(WORK TO COMPLETE): From the material below, work out how many lines contain "Installation" and answer with the number only.

== Segment start ==

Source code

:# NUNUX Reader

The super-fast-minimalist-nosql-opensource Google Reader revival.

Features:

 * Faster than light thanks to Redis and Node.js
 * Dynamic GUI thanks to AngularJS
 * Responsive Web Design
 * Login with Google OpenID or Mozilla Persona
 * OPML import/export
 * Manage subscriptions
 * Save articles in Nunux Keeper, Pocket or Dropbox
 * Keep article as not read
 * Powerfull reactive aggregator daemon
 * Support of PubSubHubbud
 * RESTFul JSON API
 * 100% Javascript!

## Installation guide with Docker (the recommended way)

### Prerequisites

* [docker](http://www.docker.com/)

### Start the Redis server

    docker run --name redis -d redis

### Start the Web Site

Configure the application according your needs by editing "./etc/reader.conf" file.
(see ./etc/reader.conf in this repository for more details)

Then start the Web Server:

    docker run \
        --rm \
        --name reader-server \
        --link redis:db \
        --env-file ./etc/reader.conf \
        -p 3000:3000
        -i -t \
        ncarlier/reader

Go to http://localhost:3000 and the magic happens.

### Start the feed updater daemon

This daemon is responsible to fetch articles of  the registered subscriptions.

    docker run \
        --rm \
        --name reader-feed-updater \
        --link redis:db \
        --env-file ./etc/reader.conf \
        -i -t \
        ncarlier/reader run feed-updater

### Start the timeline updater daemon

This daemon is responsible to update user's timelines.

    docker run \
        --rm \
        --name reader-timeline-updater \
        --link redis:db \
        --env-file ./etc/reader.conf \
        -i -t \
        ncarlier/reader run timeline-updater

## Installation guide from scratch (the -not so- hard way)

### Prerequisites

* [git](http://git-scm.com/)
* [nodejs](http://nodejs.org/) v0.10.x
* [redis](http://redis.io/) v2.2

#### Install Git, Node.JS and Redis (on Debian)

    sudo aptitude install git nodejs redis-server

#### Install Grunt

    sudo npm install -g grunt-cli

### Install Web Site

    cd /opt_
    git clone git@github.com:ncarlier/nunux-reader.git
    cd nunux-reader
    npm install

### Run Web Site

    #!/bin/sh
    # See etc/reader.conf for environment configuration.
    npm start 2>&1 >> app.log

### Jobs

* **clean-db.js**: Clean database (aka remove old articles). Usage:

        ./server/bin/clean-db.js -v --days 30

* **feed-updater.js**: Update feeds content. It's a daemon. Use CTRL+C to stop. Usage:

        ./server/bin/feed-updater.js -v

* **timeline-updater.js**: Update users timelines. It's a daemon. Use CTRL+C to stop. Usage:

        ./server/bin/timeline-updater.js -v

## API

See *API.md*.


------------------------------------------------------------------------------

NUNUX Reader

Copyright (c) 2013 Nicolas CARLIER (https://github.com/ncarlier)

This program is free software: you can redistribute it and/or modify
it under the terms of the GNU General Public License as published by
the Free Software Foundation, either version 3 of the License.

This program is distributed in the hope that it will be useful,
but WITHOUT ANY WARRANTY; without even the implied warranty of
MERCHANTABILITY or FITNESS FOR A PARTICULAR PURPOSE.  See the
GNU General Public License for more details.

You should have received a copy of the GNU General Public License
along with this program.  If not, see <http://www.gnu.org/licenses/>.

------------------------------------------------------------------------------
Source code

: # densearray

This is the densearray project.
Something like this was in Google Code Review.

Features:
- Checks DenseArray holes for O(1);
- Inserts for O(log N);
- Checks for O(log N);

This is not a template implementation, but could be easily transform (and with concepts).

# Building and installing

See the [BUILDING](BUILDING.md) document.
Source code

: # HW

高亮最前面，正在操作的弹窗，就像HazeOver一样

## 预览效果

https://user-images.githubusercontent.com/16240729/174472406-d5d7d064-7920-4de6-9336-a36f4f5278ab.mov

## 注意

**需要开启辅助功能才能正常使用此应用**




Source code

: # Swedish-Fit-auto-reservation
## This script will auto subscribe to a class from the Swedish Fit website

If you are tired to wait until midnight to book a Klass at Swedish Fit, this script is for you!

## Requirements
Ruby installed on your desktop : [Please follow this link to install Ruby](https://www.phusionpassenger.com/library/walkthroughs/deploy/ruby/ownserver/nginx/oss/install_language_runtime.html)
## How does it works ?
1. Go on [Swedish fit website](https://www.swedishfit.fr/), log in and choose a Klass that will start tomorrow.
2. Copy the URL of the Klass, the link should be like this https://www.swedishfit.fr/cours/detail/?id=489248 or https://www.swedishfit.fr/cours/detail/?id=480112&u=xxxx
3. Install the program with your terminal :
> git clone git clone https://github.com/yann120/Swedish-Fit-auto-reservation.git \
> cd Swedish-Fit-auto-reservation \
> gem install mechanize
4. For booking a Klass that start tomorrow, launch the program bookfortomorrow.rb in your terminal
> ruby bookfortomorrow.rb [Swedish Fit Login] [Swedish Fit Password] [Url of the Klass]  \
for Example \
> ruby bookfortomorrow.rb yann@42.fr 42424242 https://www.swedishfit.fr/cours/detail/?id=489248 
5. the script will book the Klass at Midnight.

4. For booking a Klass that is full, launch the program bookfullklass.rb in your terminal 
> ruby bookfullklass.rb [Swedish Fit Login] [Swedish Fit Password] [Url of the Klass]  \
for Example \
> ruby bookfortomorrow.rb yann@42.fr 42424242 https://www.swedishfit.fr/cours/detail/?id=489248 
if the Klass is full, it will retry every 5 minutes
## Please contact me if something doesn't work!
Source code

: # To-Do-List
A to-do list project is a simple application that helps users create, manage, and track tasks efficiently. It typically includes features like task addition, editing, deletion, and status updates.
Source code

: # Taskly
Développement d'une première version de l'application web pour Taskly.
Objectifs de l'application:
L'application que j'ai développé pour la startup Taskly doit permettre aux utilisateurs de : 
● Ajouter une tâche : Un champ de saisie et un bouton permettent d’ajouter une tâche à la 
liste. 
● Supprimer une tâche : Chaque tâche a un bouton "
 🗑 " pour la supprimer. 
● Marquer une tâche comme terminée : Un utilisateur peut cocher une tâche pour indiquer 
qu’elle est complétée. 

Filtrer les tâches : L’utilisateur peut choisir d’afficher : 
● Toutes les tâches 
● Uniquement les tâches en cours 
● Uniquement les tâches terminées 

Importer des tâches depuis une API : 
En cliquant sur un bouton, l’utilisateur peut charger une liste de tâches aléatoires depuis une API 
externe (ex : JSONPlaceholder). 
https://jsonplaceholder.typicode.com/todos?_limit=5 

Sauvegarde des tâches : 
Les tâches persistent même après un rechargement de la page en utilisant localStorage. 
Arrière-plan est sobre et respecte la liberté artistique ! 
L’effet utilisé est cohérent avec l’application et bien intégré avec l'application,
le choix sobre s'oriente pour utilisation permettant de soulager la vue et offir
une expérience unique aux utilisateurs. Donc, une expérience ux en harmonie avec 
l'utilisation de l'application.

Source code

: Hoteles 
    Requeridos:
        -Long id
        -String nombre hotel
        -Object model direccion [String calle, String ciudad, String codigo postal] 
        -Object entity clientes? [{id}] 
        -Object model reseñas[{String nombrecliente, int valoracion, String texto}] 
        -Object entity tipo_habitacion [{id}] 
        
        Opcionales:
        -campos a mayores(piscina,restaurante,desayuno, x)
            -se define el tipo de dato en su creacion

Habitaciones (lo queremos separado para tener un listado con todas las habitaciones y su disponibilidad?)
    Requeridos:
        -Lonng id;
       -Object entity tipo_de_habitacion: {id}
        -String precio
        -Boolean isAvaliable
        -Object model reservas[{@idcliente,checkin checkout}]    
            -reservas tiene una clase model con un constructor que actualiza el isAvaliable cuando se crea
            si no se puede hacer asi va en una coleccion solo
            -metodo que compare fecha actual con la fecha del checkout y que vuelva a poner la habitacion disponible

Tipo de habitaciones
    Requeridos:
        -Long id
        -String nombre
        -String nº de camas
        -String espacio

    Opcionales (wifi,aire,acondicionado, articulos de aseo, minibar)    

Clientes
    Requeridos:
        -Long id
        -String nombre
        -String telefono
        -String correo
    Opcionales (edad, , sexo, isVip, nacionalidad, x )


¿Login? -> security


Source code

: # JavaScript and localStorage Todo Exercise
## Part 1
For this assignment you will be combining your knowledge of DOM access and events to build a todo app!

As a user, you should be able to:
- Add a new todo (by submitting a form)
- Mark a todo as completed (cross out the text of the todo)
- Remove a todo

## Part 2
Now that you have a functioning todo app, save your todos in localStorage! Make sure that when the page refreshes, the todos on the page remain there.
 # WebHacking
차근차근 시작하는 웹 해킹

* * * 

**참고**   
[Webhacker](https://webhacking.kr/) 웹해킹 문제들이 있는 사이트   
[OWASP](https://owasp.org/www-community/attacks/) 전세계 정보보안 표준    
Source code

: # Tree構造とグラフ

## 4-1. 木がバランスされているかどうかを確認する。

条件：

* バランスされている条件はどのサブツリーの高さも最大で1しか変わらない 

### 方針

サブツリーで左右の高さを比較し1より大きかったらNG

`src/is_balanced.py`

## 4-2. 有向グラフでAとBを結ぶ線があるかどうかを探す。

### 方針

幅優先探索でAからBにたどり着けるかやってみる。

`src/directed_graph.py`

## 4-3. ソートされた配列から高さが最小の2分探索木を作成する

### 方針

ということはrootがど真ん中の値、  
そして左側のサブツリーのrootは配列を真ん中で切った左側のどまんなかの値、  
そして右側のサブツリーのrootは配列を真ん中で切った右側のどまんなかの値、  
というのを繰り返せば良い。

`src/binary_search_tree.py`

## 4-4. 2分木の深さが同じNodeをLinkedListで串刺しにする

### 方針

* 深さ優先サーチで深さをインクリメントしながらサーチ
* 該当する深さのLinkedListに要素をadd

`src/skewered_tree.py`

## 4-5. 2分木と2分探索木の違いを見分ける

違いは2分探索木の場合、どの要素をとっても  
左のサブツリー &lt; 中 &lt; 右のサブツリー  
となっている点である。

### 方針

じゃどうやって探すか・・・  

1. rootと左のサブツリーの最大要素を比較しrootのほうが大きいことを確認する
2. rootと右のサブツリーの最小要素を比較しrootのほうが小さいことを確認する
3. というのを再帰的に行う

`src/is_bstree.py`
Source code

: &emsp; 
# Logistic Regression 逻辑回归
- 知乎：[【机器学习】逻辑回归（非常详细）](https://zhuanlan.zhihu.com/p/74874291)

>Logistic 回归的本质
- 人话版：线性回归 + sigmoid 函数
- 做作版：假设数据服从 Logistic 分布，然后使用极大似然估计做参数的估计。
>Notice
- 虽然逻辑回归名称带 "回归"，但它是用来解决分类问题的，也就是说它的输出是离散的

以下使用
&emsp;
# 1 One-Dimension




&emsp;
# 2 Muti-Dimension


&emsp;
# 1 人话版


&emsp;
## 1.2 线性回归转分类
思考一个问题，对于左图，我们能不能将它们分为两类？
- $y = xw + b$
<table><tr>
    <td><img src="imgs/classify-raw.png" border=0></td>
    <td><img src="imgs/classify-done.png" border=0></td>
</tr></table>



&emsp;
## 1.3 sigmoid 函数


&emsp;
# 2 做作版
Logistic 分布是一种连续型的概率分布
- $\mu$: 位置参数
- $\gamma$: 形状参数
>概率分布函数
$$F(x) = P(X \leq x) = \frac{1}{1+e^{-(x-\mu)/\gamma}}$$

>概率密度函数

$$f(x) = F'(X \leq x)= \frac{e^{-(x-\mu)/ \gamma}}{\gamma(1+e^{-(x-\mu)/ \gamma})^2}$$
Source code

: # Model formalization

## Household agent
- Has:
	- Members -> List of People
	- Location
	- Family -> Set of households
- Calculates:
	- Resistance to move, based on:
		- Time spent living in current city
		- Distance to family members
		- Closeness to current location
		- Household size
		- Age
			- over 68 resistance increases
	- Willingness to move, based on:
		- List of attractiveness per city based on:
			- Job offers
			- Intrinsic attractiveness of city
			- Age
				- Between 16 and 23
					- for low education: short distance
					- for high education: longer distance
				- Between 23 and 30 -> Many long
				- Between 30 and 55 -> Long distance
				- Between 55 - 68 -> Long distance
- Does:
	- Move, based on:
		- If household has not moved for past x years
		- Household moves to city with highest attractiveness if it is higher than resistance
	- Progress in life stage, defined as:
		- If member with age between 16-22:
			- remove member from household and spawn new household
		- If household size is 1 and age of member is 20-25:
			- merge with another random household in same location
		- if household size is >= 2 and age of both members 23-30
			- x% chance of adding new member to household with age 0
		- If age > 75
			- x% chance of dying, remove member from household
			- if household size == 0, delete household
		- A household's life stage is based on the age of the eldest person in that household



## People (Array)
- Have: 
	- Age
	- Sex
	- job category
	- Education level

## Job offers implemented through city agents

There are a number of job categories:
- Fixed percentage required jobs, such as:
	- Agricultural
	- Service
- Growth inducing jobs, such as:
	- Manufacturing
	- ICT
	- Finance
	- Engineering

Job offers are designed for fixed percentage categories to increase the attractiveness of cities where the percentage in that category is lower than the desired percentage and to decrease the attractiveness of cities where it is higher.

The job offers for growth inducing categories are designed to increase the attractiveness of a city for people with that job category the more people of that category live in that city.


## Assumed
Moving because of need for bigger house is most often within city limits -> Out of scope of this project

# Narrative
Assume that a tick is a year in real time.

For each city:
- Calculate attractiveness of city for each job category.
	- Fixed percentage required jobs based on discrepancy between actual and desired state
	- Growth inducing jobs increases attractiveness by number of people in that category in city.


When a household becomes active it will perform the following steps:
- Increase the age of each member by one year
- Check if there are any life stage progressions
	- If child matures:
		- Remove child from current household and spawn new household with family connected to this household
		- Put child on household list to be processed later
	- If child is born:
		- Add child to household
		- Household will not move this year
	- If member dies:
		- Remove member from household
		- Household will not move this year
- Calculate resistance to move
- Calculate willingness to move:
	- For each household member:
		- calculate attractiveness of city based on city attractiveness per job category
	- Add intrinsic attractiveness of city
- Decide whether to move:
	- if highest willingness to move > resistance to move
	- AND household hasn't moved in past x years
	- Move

== Segment end ==

(EXPECTED OUTPUT): 2